July 1 marked the start of the Government’s new rules on nitrogen.

Under the Essential Freshwater package, the amount of synthetic nitrogen fertiliser applied to pastoral land is now capped at 190kg/ha/year as a permitted activity (requiring no resource consent).

The cap applies to the average amount of fertiliser applied across a farm but also to every hectare of pasture and cannot be offset by non-grazed land.

You can apply more nitrogen on forage crops but only if you offset it by applying lower amounts on pasture. The cap does not apply to arable or horticultural crops.

The changes have been a long time coming and many dairy farmers already use way less nitrogen than the cap.
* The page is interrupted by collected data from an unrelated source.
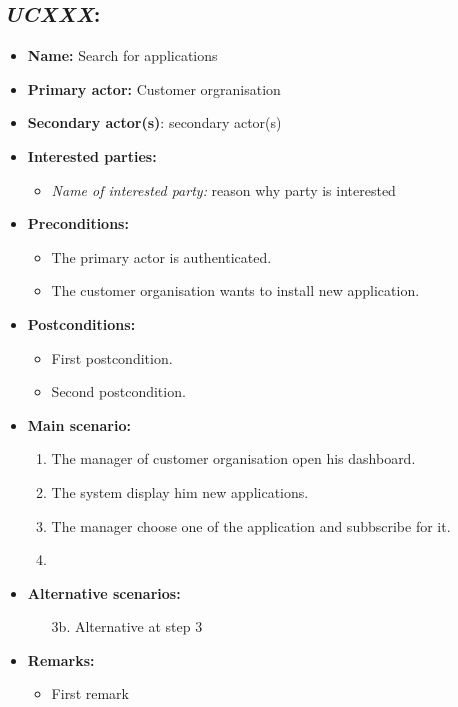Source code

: \subsection{\emph{UCXXX}: }
\begin{itemize}
    \item \textbf{Name:} Search for applications
    \item \textbf{Primary actor:} Customer orgranisation
    \item \textbf{Secondary actor(s)}: secondary actor(s)
    \item \textbf{Interested parties:}
        \begin{itemize}
            \item \textit{Name of interested party:} reason why party is interested
        \end{itemize}

    \item \textbf{Preconditions:}
        \begin{itemize}
            \item The primary actor is authenticated.
            \item The customer organisation wants to install new application.
        \end{itemize}

    \item \textbf{Postconditions:}
        \begin{itemize}
            \item First postcondition.
            \item Second postcondition.
        \end{itemize}

    \item \textbf{Main scenario:}
    \begin{enumerate}
       \item The manager of customer organisation open his dashboard.
       \item The system display him new applications. 
       \item The manager choose one of the application and subbscribe for it.
       \item 
    \end{enumerate}

    \item \textbf{Alternative scenarios:}
    \begin{enumerate}
        \item [3b.] Alternative at step 3
    \end{enumerate}

    \item \textbf{Remarks:}
        \begin{itemize}
            \item First remark
        \end{itemize}
\end{itemize}

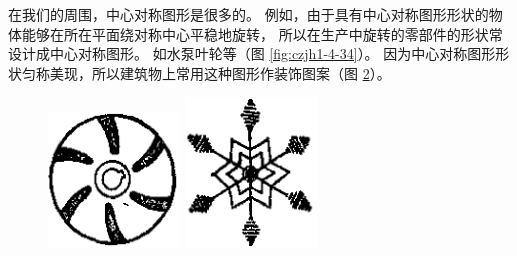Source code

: \begin{figure}[htbp]
    \centering
    
    \caption{}\label{fig:czjh1-4-33}
\end{figure}

在我们的周围，中心对称图形是很多的。
例如，由于具有中心对称图形形状的物体能够在所在平面绕对称中心平稳地旋转，
所以在生产中旋转的零部件的形状常设计成中心对称图形。
如水泵叶轮等（图 \ref{fig:czjh1-4-34}）。
因为中心对称图形形状匀称美现，所以建筑物上常用这种图形作装饰图案（图 \ref{fig:czjh1-4-35}）。

\begin{figure}[htbp]
    \centering
    \begin{minipage}[b]{7cm}
        \centering
        \includegraphics[width=3.5cm]{../pic/czjh1-ch4-34.png}
        \caption{}\label{fig:czjh1-4-34}
    \end{minipage}
    \qquad
    \begin{minipage}[b]{7cm}
        \centering
        \includegraphics[width=3.5cm]{../pic/czjh1-ch4-35.png}
        \caption{}\label{fig:czjh1-4-35}
    \end{minipage}
\end{figure}

\begin{lianxi}




\end{lianxi}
However, for those who have become reliant on nitrogen, not just to fill feed gaps but for year-round production, there must be a change in farming practices or get ready to apply for costly consents.

And changing from high-N to low-N use is not just a matter of using less nitrogen fertiliser. Nitrogen-fixing clover needs time to re-establish, as much as two to three years, and pasture growth will suffer until that happens.

Strategic use of nitrogen fertiliser has always been important but now more than ever.

Apply it only when the soil temperatures are between 6C and 16C which is when pastures will be actively growing. N is only taken up by growing plants and if not utilised quickly it leaches through soils or is lost into the atmosphere.

Little and often, especially in high rainfall areas, is best.

If there are no growing plants don’t apply it, waiting for seed strike and then putting it on is the best option.

Don’t put it on areas in a paddock that you know are already high – where stock camp, gateways and around water troughs. And look at skipping paddocks which are sprayed with effluent.

Use coated nitrogen products as they are less likely to be leached or lost to the atmosphere before they’re absorbed by plants.

Gibberellic acid (GA) can also be used. It’s not a fertiliser but a growth hormone found in plants. When applied with N, if conditions are right, it can increase the response rate.

But there are other things you can do as well and soil and herbage tests are the way to start. Yellowing, slow-growing pasture can be due to lots of reasons – not just a lack of nitrogen.


Nitrogen is held in soil in two ways – mineral N and organic N. Mineral N is the stuff plants can use and includes nitrate and ammonium.

Organic N can’t be taken up by plants (with a few, small exceptions) and it’s what makes up 98% of nitrogen in soils. Soil microbes, when moisture levels and soils temperatures are right, convert organic forms of nitrogen to mineral forms when they decompose organic matter and plant residues in a process called mineralisation.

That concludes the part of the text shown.